CloudTadaInsights

Lesson 3: Introduction to Patroni and etcd

Introduction to Patroni and etcd

Objectives

After this lesson, you will understand:

  • What Patroni is and how it works
  • DCS (Distributed Configuration Store) - etcd/Consul/ZooKeeper
  • Consensus algorithm (Raft)
  • Leader election & Failover mechanism
  • Split-brain problem and how to solve it

1. What is Patroni?

Introduction

Patroni is an open-source HA (High Availability) template for PostgreSQL, developed by Zalando. It automates PostgreSQL cluster management, including:

  • Leader election: Automatically select primary node
  • Automatic failover: Automatic failover when primary fails
  • Configuration management: Centralized configuration management
  • Health checking: Continuous monitoring of node health

Patroni Architecture

The Patroni architecture is a popular choice for managing PostgreSQL clusters.

How Patroni works

  1. Startup: Each Patroni instance connects to DCS (etcd)
  2. Leader election: Nodes compete to become leader in DCS
  3. Role assignment: Node that wins leader lock promotes PostgreSQL to primary
  4. Health monitoring: Patroni continuously checks:
    • PostgreSQL process health
    • Replication status
    • DCS connectivity
  5. Auto failover: If leader fails, Patroni automatically:
    • Detects the issue
    • Selects the most suitable replica
    • Promotes new replica to primary
    • Updates remaining replicas

Main components

Patroni daemon

  • Runs on each PostgreSQL node
  • Manages PostgreSQL lifecycle
  • Performs health checks
  • Interacts with DCS

REST API

  • Health check endpoint: http://node:8008/health
  • Read-only endpoint: http://node:8008/read-only
  • Primary endpoint: http://node:8008/master (deprecated) or /primary

patronictl

  • CLI tool to manage cluster
  • Commands: list, switchover, failover, reinit, restart, reload

2. DCS - Distributed Configuration Store

Role of DCS

DCS is the coordination center for Patroni cluster, storing:

  • Leader key: Information about which node is leader (TTL-based)
  • Configuration: PostgreSQL and Patroni configuration
  • Member information: List of nodes in cluster
  • Failover/Switchover state: Switch state
FeatureetcdConsulZooKeeper
LanguageGoGoJava
ConsensusRaftRaftZAB (Paxos-like)
APIgRPC, HTTPHTTP, DNSCustom protocol
SetupSimpleMediumComplex
PerformanceHighHighMedium
DocumentationGoodVery GoodMedium
UsageKubernetes, PatroniService mesh, HAHadoop, Kafka

Recommendation: etcd for most cases because of simplicity and high performance.

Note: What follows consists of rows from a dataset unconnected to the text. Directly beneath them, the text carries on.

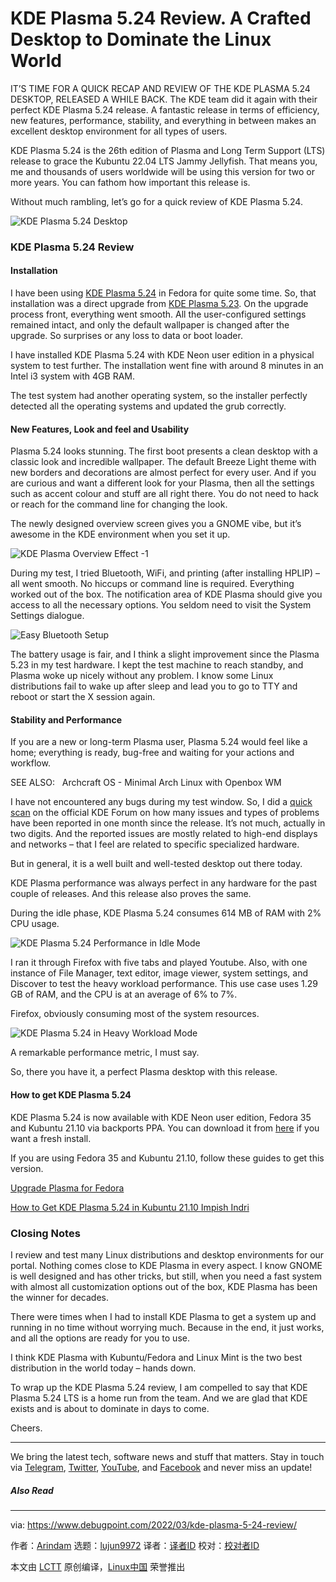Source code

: [#]: subject: "KDE Plasma 5.24 Review. A Crafted Desktop to Dominate the Linux World"
[#]: via: "https://www.debugpoint.com/2022/03/kde-plasma-5-24-review/"
[#]: author: "Arindam https://www.debugpoint.com/author/admin1/"
[#]: collector: "lujun9972"
[#]: translator: " "
[#]: reviewer: " "
[#]: publisher: " "
[#]: url: " "

KDE Plasma 5.24 Review. A Crafted Desktop to Dominate the Linux World
======
IT’S TIME FOR A QUICK RECAP AND REVIEW OF THE KDE PLASMA 5.24 DESKTOP,
RELEASED A WHILE BACK.
The KDE team did it again with their perfect KDE Plasma 5.24 release. A fantastic release in terms of efficiency, new features, performance, stability, and everything in between makes an excellent desktop environment for all types of users.

KDE Plasma 5.24 is the 26th edition of Plasma and Long Term Support (LTS) release to grace the Kubuntu 22.04 LTS Jammy Jellyfish. That means you, me and thousands of users worldwide will be using this version for two or more years. You can fathom how important this release is.

Without much rambling, let’s go for a quick review of KDE Plasma 5.24.

![KDE Plasma 5.24 Desktop][1]

### KDE Plasma 5.24 Review

#### Installation

I have been using [KDE Plasma 5.24][2] in Fedora for quite some time. So, that installation was a direct upgrade from [KDE Plasma 5.23][3]. On the upgrade process front, everything went smooth. All the user-configured settings remained intact, and only the default wallpaper is changed after the upgrade. So surprises or any loss to data or boot loader.

I have installed KDE Plasma 5.24 with KDE Neon user edition in a physical system to test further. The installation went fine with around 8 minutes in an Intel i3 system with 4GB RAM.

The test system had another operating system, so the installer perfectly detected all the operating systems and updated the grub correctly.

#### New Features, Look and feel and Usability

Plasma 5.24 looks stunning. The first boot presents a clean desktop with a classic look and incredible wallpaper. The default Breeze Light theme with new borders and decorations are almost perfect for every user. And if you are curious and want a different look for your Plasma, then all the settings such as accent colour and stuff are all right there. You do not need to hack or reach for the command line for changing the look.

The newly designed overview screen gives you a GNOME vibe, but it’s awesome in the KDE environment when you set it up.

![KDE Plasma Overview Effect -1][4]

During my test, I tried Bluetooth, WiFi, and printing (after installing HPLIP) – all went smooth. No hiccups or command line is required. Everything worked out of the box. The notification area of KDE Plasma should give you access to all the necessary options. You seldom need to visit the System Settings dialogue.

![Easy Bluetooth Setup][5]

The battery usage is fair, and I think a slight improvement since the Plasma 5.23 in my test hardware. I kept the test machine to reach standby, and Plasma woke up nicely without any problem. I know some Linux distributions fail to wake up after sleep and lead you to go to TTY and reboot or start the X session again.

#### Stability and Performance

If you are a new or long-term Plasma user, Plasma 5.24 would feel like a home; everything is ready, bug-free and waiting for your actions and workflow.

[][6]

SEE ALSO:   Archcraft OS - Minimal Arch Linux with Openbox WM

I have not encountered any bugs during my test window. So, I did a [quick scan][7] on the official KDE Forum on how many issues and types of problems have been reported in one month since the release. It’s not much, actually in two digits. And the reported issues are mostly related to high-end displays and networks – that I feel are related to specific specialized hardware.

But in general, it is a well built and well-tested desktop out there today.

KDE Plasma performance was always perfect in any hardware for the past couple of releases. And this release also proves the same.

During the idle phase, KDE Plasma 5.24 consumes 614 MB of RAM with 2% CPU usage.

![KDE Plasma 5.24 Performance in Idle Mode][8]

I ran it through Firefox with five tabs and played Youtube. Also, with one instance of File Manager, text editor, image viewer, system settings, and Discover to test the heavy workload performance. This use case uses 1.29 GB of RAM, and the CPU is at an average of 6% to 7%.

Firefox, obviously consuming most of the system resources.

![KDE Plasma 5.24 in Heavy Workload Mode][9]

A remarkable performance metric, I must say.

So, there you have it, a perfect Plasma desktop with this release.

#### How to get KDE Plasma 5.24

KDE Plasma 5.24 is now available with KDE Neon user edition, Fedora 35 and Kubuntu 21.10 via backports PPA. You can download it from [here][10] if you want a fresh install.

If you are using Fedora 35 and Kubuntu 21.10, follow these guides to get this version.

[Upgrade Plasma for Fedora][11]

[How to Get KDE Plasma 5.24 in Kubuntu 21.10 Impish Indri][12]

### Closing Notes

I review and test many Linux distributions and desktop environments for our portal. Nothing comes close to KDE Plasma in every aspect. I know GNOME is well designed and has other tricks, but still, when you need a fast system with almost all customization options out of the box, KDE Plasma has been the winner for decades.

There were times when I had to install KDE Plasma to get a system up and running in no time without worrying much. Because in the end, it just works, and all the options are ready for you to use.

I think KDE Plasma with Kubuntu/Fedora and Linux Mint is the two best distribution in the world today – hands down.

To wrap up the KDE Plasma 5.24 review, I am compelled to say that KDE Plasma 5.24 LTS is a home run from the team. And we are glad that KDE exists and is about to dominate in days to come.

Cheers.

* * *

We bring the latest tech, software news and stuff that matters. Stay in touch via [Telegram][13], [Twitter][14], [YouTube][15], and [Facebook][16] and never miss an update!

##### Also Read

--------------------------------------------------------------------------------

via: https://www.debugpoint.com/2022/03/kde-plasma-5-24-review/

作者：[Arindam][a]
选题：[lujun9972][b]
译者：[译者ID](https://github.com/译者ID)
校对：[校对者ID](https://github.com/校对者ID)

本文由 [LCTT](https://github.com/LCTT/TranslateProject) 原创编译，[Linux中国](https://linux.cn/) 荣誉推出

[a]: https://www.debugpoint.com/author/admin1/
[b]: https://github.com/lujun9972
[1]: https://www.debugpoint.com/wp-content/uploads/2022/02/KDE-Plasma-5.4-Desktop-1024x576.jpg
[2]: https://www.debugpoint.com/2022/01/kde-plasma-5-24/
[3]: https://www.debugpoint.com/2021/08/kde-plasma-5-23/
[4]: https://www.debugpoint.com/wp-content/uploads/2021/11/KDE-Plasma-Overview-Effect-1-1024x434.jpg
[5]: https://www.debugpoint.com/wp-content/uploads/2022/03/Easy-Bluetooth-Setup.jpg
[6]: https://www.debugpoint.com/2021/05/archcraft-os-review/
[7]: https://forum.kde.org/search.php?keywords=5.24&terms=all&author=&tags=&sv=0&sc=1&sf=all&sr=posts&sk=t&sd=d&st=30&ch=300&t=0&submit=Search
[8]: https://www.debugpoint.com/wp-content/uploads/2022/03/KDE-Plasma-5.24-Performance-in-Idle-Mode.jpg
[9]: https://www.debugpoint.com/wp-content/uploads/2022/03/KDE-Plasma-5.24-in-Heavy-Workload-Mode.jpg
[10]: https://neon.kde.org/download
[11]: https://www.debugpoint.com/2022/02/upgrade-kde-plasma-5-24/
[12]: https://www.debugpoint.com/wp-admin/post.php?post=9018&action=edit
[13]: https://t.me/debugpoint
[14]: https://twitter.com/DebugPoint
[15]: https://www.youtube.com/c/debugpoint?sub_confirmation=1
[16]: https://facebook.com/DebugPoint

etcd - Distributed Key-Value Store

Main characteristics:

  • Strongly consistent (CAP theorem: CP)
  • Distributed and highly available
  • Fast (sub-millisecond latency)
  • Simple API
  • Watch mechanism for real-time updates

Data structure in etcd for Patroni:

TEXT
/service/postgres/
├── config          # Cluster configuration
├── initialize      # Bootstrap token
├── leader          # Leader lock (TTL: 30s)
├── members/
│   ├── node1      # Node1 information
│   ├── node2      # Node2 information
│   └── node3      # Node3 information
├── optime/
│   └── leader     # LSN of leader
└── failover       # Failover/switchover instructions

3. Consensus Algorithm - Raft

What is Raft?

Raft is a consensus algorithm designed to be easier to understand than Paxos, ensuring:

  • Safety: Never returns incorrect results
  • Liveness: Always makes progress (when majority nodes are operational)
  • Consistency: All nodes see the same state

Roles in Raft

  1. Leader:
    • Handles all client requests
    • Replicates log entries to followers
    • Unique in a term
  2. Follower:
    • Passive, only receives requests from leader
    • If no heartbeat received, becomes candidate
  3. Candidate:
    • Follower timeout becomes candidate
    • Requests votes from other nodes
    • If wins election → Leader

Leader Election Process

The Leader Election Process is crucial for ensuring the consistency and availability of the distributed system.

Detailed election:

  1. Follower doesn't receive heartbeat within election timeout (150-300ms random)
  2. Becomes Candidate, increases term number
  3. Votes for itself
  4. Sends RequestVote RPC to all nodes
  5. If receives majority votes (n/2 + 1):
    • Becomes Leader
    • Sends heartbeat immediately
  6. If timeout or loses election:
    • Returns to Follower or starts new election

Quorum and Majority

Quorum: Minimum number of nodes needed for system to operate

TEXT
Cluster size | Quorum | Tolerated failures
-------------|--------|-------------------
     1       |   1    |        0
     3       |   2    |        1
     5       |   3    |        2
     7       |   4    |        3

Formula: Quorum = floor(n/2) + 1

Example with 3 nodes:

  • ✅ 3 nodes active: Cluster healthy
  • ✅ 2 nodes active: Cluster works (quorum met)
  • ❌ 1 node active: Cluster stops (no quorum)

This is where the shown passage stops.